EXERCISE:
Everything in the data must be repeated exactly, apart from the pictures, which are left out.

TASK DATA:

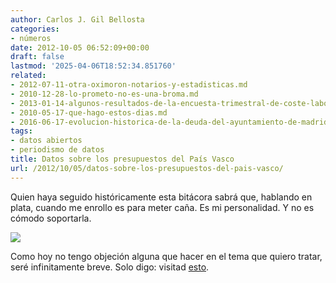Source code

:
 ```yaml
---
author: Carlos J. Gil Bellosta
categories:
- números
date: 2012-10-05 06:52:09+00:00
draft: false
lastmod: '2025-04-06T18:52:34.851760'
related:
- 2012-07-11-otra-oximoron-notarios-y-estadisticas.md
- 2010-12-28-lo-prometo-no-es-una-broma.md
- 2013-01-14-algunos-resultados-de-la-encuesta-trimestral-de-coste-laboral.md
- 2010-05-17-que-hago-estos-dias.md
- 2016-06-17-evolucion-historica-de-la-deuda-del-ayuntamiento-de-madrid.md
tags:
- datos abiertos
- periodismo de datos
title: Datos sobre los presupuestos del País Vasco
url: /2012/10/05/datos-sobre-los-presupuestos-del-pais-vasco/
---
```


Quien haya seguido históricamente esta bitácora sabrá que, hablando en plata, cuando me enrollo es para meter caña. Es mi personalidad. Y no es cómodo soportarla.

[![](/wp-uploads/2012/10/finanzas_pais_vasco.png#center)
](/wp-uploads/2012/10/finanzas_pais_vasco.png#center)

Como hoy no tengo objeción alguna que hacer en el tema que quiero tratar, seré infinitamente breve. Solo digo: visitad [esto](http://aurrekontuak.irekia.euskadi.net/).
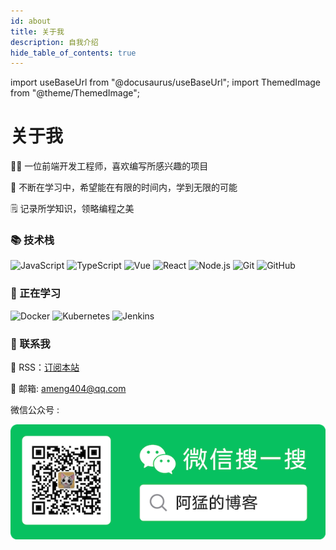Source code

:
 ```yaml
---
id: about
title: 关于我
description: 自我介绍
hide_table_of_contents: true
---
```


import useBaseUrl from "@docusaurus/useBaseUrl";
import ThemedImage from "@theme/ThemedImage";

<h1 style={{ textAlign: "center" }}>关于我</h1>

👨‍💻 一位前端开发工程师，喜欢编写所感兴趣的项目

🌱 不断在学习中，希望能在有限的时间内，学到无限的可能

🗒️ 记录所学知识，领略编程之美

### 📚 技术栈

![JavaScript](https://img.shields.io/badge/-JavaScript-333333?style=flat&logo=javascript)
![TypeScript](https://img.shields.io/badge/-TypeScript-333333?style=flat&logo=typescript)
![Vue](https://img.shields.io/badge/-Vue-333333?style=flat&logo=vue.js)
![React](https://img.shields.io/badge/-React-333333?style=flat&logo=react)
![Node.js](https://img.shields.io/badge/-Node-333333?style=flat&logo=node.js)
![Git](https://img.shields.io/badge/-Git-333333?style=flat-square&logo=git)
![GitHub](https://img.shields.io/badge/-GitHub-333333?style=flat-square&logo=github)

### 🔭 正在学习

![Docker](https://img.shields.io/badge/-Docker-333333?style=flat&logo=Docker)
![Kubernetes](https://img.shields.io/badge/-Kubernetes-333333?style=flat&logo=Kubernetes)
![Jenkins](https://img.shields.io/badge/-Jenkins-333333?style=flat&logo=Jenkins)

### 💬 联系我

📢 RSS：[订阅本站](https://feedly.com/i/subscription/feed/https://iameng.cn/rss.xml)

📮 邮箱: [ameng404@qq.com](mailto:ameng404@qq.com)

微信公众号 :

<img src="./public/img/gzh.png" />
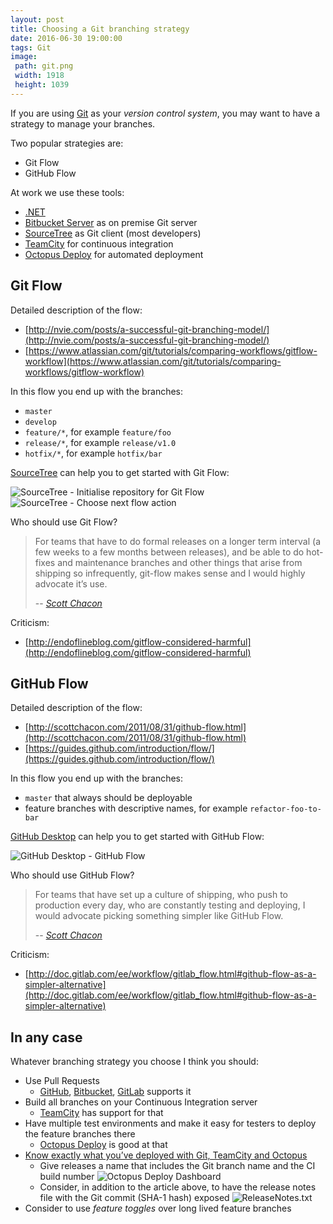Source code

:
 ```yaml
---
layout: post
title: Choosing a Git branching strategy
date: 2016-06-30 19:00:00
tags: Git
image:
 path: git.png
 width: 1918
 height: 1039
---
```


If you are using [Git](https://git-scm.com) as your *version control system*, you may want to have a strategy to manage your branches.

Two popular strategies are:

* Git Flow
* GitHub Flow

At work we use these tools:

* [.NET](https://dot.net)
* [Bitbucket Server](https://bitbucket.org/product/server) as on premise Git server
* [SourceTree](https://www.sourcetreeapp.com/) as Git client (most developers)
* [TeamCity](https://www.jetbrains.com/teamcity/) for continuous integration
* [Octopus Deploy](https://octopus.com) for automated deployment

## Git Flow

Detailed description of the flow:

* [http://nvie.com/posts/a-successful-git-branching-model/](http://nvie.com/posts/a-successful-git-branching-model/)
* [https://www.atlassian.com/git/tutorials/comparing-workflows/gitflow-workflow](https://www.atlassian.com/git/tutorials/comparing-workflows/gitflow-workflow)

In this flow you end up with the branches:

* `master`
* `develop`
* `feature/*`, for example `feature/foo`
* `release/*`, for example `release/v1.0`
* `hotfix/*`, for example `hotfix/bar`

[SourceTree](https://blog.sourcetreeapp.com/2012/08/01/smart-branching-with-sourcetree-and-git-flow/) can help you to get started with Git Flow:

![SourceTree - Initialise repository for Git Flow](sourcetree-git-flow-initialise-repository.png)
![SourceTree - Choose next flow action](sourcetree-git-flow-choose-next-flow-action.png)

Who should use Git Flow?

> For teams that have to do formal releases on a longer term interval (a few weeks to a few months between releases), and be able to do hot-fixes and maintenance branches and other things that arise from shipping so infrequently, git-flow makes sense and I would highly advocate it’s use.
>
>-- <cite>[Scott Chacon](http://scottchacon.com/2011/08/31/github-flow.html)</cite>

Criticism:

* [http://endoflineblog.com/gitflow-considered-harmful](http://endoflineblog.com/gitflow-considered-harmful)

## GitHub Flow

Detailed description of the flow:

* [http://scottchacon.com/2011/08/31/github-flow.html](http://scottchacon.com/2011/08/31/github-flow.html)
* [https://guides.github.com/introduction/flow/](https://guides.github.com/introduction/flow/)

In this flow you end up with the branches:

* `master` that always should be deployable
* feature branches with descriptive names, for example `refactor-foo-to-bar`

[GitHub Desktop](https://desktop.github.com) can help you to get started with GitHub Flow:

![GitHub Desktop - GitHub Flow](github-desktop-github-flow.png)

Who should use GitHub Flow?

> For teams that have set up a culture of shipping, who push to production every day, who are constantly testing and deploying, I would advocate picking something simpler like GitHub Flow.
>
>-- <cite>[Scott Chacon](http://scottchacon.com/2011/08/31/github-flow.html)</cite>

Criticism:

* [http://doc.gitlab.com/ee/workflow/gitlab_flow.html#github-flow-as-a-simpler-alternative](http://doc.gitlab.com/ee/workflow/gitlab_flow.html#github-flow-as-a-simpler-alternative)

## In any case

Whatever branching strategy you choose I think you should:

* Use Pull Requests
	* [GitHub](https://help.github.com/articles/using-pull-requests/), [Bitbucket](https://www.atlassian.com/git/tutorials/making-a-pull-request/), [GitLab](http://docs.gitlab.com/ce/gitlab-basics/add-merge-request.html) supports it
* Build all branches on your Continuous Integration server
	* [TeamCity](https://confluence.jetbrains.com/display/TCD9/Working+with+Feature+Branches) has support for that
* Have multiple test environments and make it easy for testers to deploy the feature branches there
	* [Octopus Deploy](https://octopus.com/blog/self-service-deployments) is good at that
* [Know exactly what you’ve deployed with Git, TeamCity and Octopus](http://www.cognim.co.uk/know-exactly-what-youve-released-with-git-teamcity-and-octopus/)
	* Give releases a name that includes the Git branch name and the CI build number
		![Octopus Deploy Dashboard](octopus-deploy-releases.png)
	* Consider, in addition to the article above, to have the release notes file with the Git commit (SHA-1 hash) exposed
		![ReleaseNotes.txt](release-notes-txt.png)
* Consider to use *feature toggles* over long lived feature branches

ANSWER SPACE:
Source code

:
 ```yaml
---
author: Carlos J. Gil Bellosta
categories:
- números
date: 2012-10-05 06:52:09+00:00
draft: false
lastmod: '2025-04-06T18:52:34.851760'
related:
- 2012-07-11-otra-oximoron-notarios-y-estadisticas.md
- 2010-12-28-lo-prometo-no-es-una-broma.md
- 2013-01-14-algunos-resultados-de-la-encuesta-trimestral-de-coste-laboral.md
- 2010-05-17-que-hago-estos-dias.md
- 2016-06-17-evolucion-historica-de-la-deuda-del-ayuntamiento-de-madrid.md
tags:
- datos abiertos
- periodismo de datos
title: Datos sobre los presupuestos del País Vasco
url: /2012/10/05/datos-sobre-los-presupuestos-del-pais-vasco/
---
```


Quien haya seguido históricamente esta bitácora sabrá que, hablando en plata, cuando me enrollo es para meter caña. Es mi personalidad. Y no es cómodo soportarla.

[![](/wp-uploads/2012/10/finanzas_pais_vasco.png#center)
](/wp-uploads/2012/10/finanzas_pais_vasco.png#center)

Como hoy no tengo objeción alguna que hacer en el tema que quiero tratar, seré infinitamente breve. Solo digo: visitad [esto](http://aurrekontuak.irekia.euskadi.net/).
Source code

:
 ```yaml
---
id: about
title: 关于我
description: 自我介绍
hide_table_of_contents: true
---
```


import useBaseUrl from "@docusaurus/useBaseUrl";
import ThemedImage from "@theme/ThemedImage";

<h1 style={{ textAlign: "center" }}>关于我</h1>

👨‍💻 一位前端开发工程师，喜欢编写所感兴趣的项目

🌱 不断在学习中，希望能在有限的时间内，学到无限的可能

🗒️ 记录所学知识，领略编程之美

### 📚 技术栈

![JavaScript](https://img.shields.io/badge/-JavaScript-333333?style=flat&logo=javascript)
![TypeScript](https://img.shields.io/badge/-TypeScript-333333?style=flat&logo=typescript)
![Vue](https://img.shields.io/badge/-Vue-333333?style=flat&logo=vue.js)
![React](https://img.shields.io/badge/-React-333333?style=flat&logo=react)
![Node.js](https://img.shields.io/badge/-Node-333333?style=flat&logo=node.js)
![Git](https://img.shields.io/badge/-Git-333333?style=flat-square&logo=git)
![GitHub](https://img.shields.io/badge/-GitHub-333333?style=flat-square&logo=github)

### 🔭 正在学习

![Docker](https://img.shields.io/badge/-Docker-333333?style=flat&logo=Docker)
![Kubernetes](https://img.shields.io/badge/-Kubernetes-333333?style=flat&logo=Kubernetes)
![Jenkins](https://img.shields.io/badge/-Jenkins-333333?style=flat&logo=Jenkins)

### 💬 联系我

📢 RSS：[订阅本站](https://feedly.com/i/subscription/feed/https://iameng.cn/rss.xml)

📮 邮箱: [ameng404@qq.com](mailto:ameng404@qq.com)

微信公众号 :

<img src="./public/img/gzh.png" />
Source code

:
 ```yaml
---
layout: post
title: Choosing a Git branching strategy
date: 2016-06-30 19:00:00
tags: Git
image:
 path: git.png
 width: 1918
 height: 1039
---
```


If you are using [Git](https://git-scm.com) as your *version control system*, you may want to have a strategy to manage your branches.

Two popular strategies are:

* Git Flow
* GitHub Flow

At work we use these tools:

* [.NET](https://dot.net)
* [Bitbucket Server](https://bitbucket.org/product/server) as on premise Git server
* [SourceTree](https://www.sourcetreeapp.com/) as Git client (most developers)
* [TeamCity](https://www.jetbrains.com/teamcity/) for continuous integration
* [Octopus Deploy](https://octopus.com) for automated deployment

## Git Flow

Detailed description of the flow:

* [http://nvie.com/posts/a-successful-git-branching-model/](http://nvie.com/posts/a-successful-git-branching-model/)
* [https://www.atlassian.com/git/tutorials/comparing-workflows/gitflow-workflow](https://www.atlassian.com/git/tutorials/comparing-workflows/gitflow-workflow)

In this flow you end up with the branches:

* `master`
* `develop`
* `feature/*`, for example `feature/foo`
* `release/*`, for example `release/v1.0`
* `hotfix/*`, for example `hotfix/bar`

[SourceTree](https://blog.sourcetreeapp.com/2012/08/01/smart-branching-with-sourcetree-and-git-flow/) can help you to get started with Git Flow:

![SourceTree - Initialise repository for Git Flow](sourcetree-git-flow-initialise-repository.png)
![SourceTree - Choose next flow action](sourcetree-git-flow-choose-next-flow-action.png)

Who should use Git Flow?

> For teams that have to do formal releases on a longer term interval (a few weeks to a few months between releases), and be able to do hot-fixes and maintenance branches and other things that arise from shipping so infrequently, git-flow makes sense and I would highly advocate it’s use.
>
>-- <cite>[Scott Chacon](http://scottchacon.com/2011/08/31/github-flow.html)</cite>

Criticism:

* [http://endoflineblog.com/gitflow-considered-harmful](http://endoflineblog.com/gitflow-considered-harmful)

## GitHub Flow

Detailed description of the flow:

* [http://scottchacon.com/2011/08/31/github-flow.html](http://scottchacon.com/2011/08/31/github-flow.html)
* [https://guides.github.com/introduction/flow/](https://guides.github.com/introduction/flow/)

In this flow you end up with the branches:

* `master` that always should be deployable
* feature branches with descriptive names, for example `refactor-foo-to-bar`

[GitHub Desktop](https://desktop.github.com) can help you to get started with GitHub Flow:

![GitHub Desktop - GitHub Flow](github-desktop-github-flow.png)

Who should use GitHub Flow?

> For teams that have set up a culture of shipping, who push to production every day, who are constantly testing and deploying, I would advocate picking something simpler like GitHub Flow.
>
>-- <cite>[Scott Chacon](http://scottchacon.com/2011/08/31/github-flow.html)</cite>

Criticism:

* [http://doc.gitlab.com/ee/workflow/gitlab_flow.html#github-flow-as-a-simpler-alternative](http://doc.gitlab.com/ee/workflow/gitlab_flow.html#github-flow-as-a-simpler-alternative)

## In any case

Whatever branching strategy you choose I think you should:

* Use Pull Requests
	* [GitHub](https://help.github.com/articles/using-pull-requests/), [Bitbucket](https://www.atlassian.com/git/tutorials/making-a-pull-request/), [GitLab](http://docs.gitlab.com/ce/gitlab-basics/add-merge-request.html) supports it
* Build all branches on your Continuous Integration server
	* [TeamCity](https://confluence.jetbrains.com/display/TCD9/Working+with+Feature+Branches) has support for that
* Have multiple test environments and make it easy for testers to deploy the feature branches there
	* [Octopus Deploy](https://octopus.com/blog/self-service-deployments) is good at that
* [Know exactly what you’ve deployed with Git, TeamCity and Octopus](http://www.cognim.co.uk/know-exactly-what-youve-released-with-git-teamcity-and-octopus/)
	* Give releases a name that includes the Git branch name and the CI build number
		![Octopus Deploy Dashboard](octopus-deploy-releases.png)
	* Consider, in addition to the article above, to have the release notes file with the Git commit (SHA-1 hash) exposed
		![ReleaseNotes.txt](release-notes-txt.png)
* Consider to use *feature toggles* over long lived feature branches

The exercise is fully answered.